As advertisers and publishers look towards a “post-cookie world” (or at least one without 3rd-party cookies), we can expect more investment in differential privacy and federated machine learning (using patterns of groups rather than individual data), contextual advertising (which serves up ads based on non-personal data such as the content of the page), consent mechanisms (e.g. requests to register and sign in), advertising inside walled gardens (using 1st-party data), and “data clean rooms” (where 1st-party data from multiple entities can be pooled and users matched without being identified).

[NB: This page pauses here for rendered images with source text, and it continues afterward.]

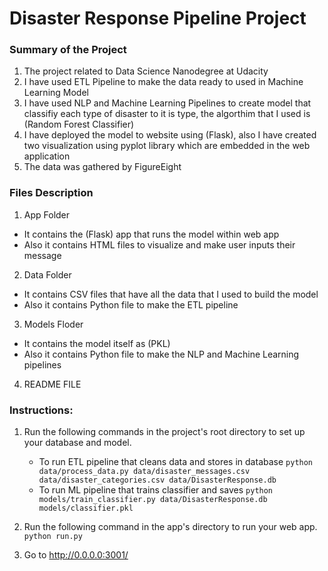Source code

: # Disaster Response Pipeline Project

### Summary of the Project

1. The project related to Data Science Nanodegree at Udacity
2. I have used ETL Pipeline to make the data ready to used in Machine Learning Model
3. I have used NLP and Machine Learning Pipelines to create model that classifiy each type of disaster to it is type, the algorthim that I used is (Random Forest Classifier)
4. I have deployed the model to website using (Flask), also I have created two visualization using pyplot library which are embedded in the web application
5. The data was gathered by FigureEight

### Files Description

1. App Folder

- It contains the (Flask) app that runs the model within web app
- Also it contains HTML files to visualize and make user inputs their message

2.  Data Folder

- It contains CSV files that have all the data that I used to build the model
- Also it contains Python file to make the ETL pipeline

3. Models Floder

- It contains the model itself as (PKL)
- Also it contains Python file to make the NLP and Machine Learning pipelines

4. README FILE

### Instructions:

1. Run the following commands in the project's root directory to set up your database and model.

   - To run ETL pipeline that cleans data and stores in database
     `python data/process_data.py data/disaster_messages.csv data/disaster_categories.csv data/DisasterResponse.db`
   - To run ML pipeline that trains classifier and saves
     `python models/train_classifier.py data/DisasterResponse.db models/classifier.pkl`

2. Run the following command in the app's directory to run your web app.
   `python run.py`

3. Go to http://0.0.0.0:3001/
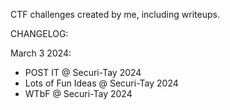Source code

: CTF challenges created by me, including writeups.


CHANGELOG:

March 3 2024:
- POST IT @ Securi-Tay 2024
- Lots of Fun Ideas @ Securi-Tay 2024
- WTbF @ Securi-Tay 2024
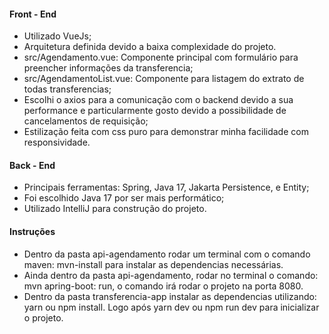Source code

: #### Front - End
 - Utilizado VueJs;
 - Arquitetura definida devido a baixa complexidade do projeto.
 - src/Agendamento.vue: Componente principal com formulário para preencher informações da transferencia;
 - src/AgendamentoList.vue: Componente para listagem do extrato de todas transferencias;
 - Escolhi o axios para a comunicação com o backend devido a sua performance e particularmente gosto devido a possibilidade de cancelamentos de requisição;
 - Estilização feita com css puro para demonstrar minha facilidade com responsividade.

 #### Back - End
 - Principais ferramentas: Spring, Java 17, Jakarta Persistence,  e Entity;
 - Foi escolhido Java 17 por ser mais performático;
 - Utilizado IntelliJ para construção do projeto.

 #### Instruções
 - Dentro da pasta api-agendamento rodar um terminal com o comando maven: mvn-install para instalar as dependencias necessárias.
 - Ainda dentro da pasta api-agendamento, rodar no terminal o comando: mvn apring-boot: run, o comando irá rodar o projeto na porta 8080.
 - Dentro da pasta transferencia-app instalar as dependencias utilizando: yarn ou npm install. Logo após yarn dev ou npm run dev para inicializar o projeto.


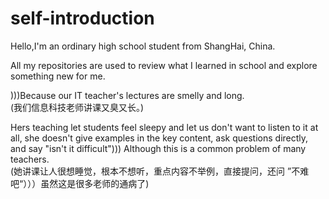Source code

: # self-introduction
Hello,I'm an ordinary high school student from ShangHai, China.</br>

All my repositories are used to review what I learned in school and explore something new for me.</br>

)))Because our IT teacher's lectures are smelly and long.</br>
(我们信息科技老师讲课又臭又长。)</br>

Hers teaching let students feel sleepy and let us don't want to listen to it at all, she doesn't give examples in the key content, ask questions directly, and say "isn't it difficult"))) Although this is a common problem of many teachers.</br>
(她讲课让人很想睡觉，根本不想听，重点内容不举例，直接提问，还问 ”不难吧“）））虽然这是很多老师的通病了)</br>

The “media mix” will shift towards marketing creative that can generate clicks or other direct response, or can bring consumers into a 1st-party environment. Advertisers will also return to brand awareness campaigns again. We’ll see big publishers – who are recognizing the value of their 1st-party data – develop their own ad platforms (e.g. Walmart, NBCUniversal, Vox) and grow their walled gardens. There will also be more emphasis on advertising on other consumer touchpoints that are growing – e.g. connected TV, podcasting (see our Dec 3 2019 brief). A few large trusted vendors will emerge to serve key roles – such as gatekeepers of “data clean rooms” or new user-ID solutions.
Players will still have to be wary, however, of seemingly non-personal contextual data. In the UK, the data-sharing involved in real-time bidding on ad inventory is being reviewed by regulatory authorities under the EU’s GDPR (General Data Protection Regulation). Google announced in Nov 2019 it would remove contextual content information from bid data sent to ad bidders, while continuing to include more personal data like user location and unique device ID. The move, according to industry observers, was to appease the UK’s Information Commissioner’s Office (ICO) and designed to prevent adtech companies from “listening in” to auctions to build consumer profiles.
Disclosure: Contributors have investment interests in Microsoft. Google is a vendor of 6Pages.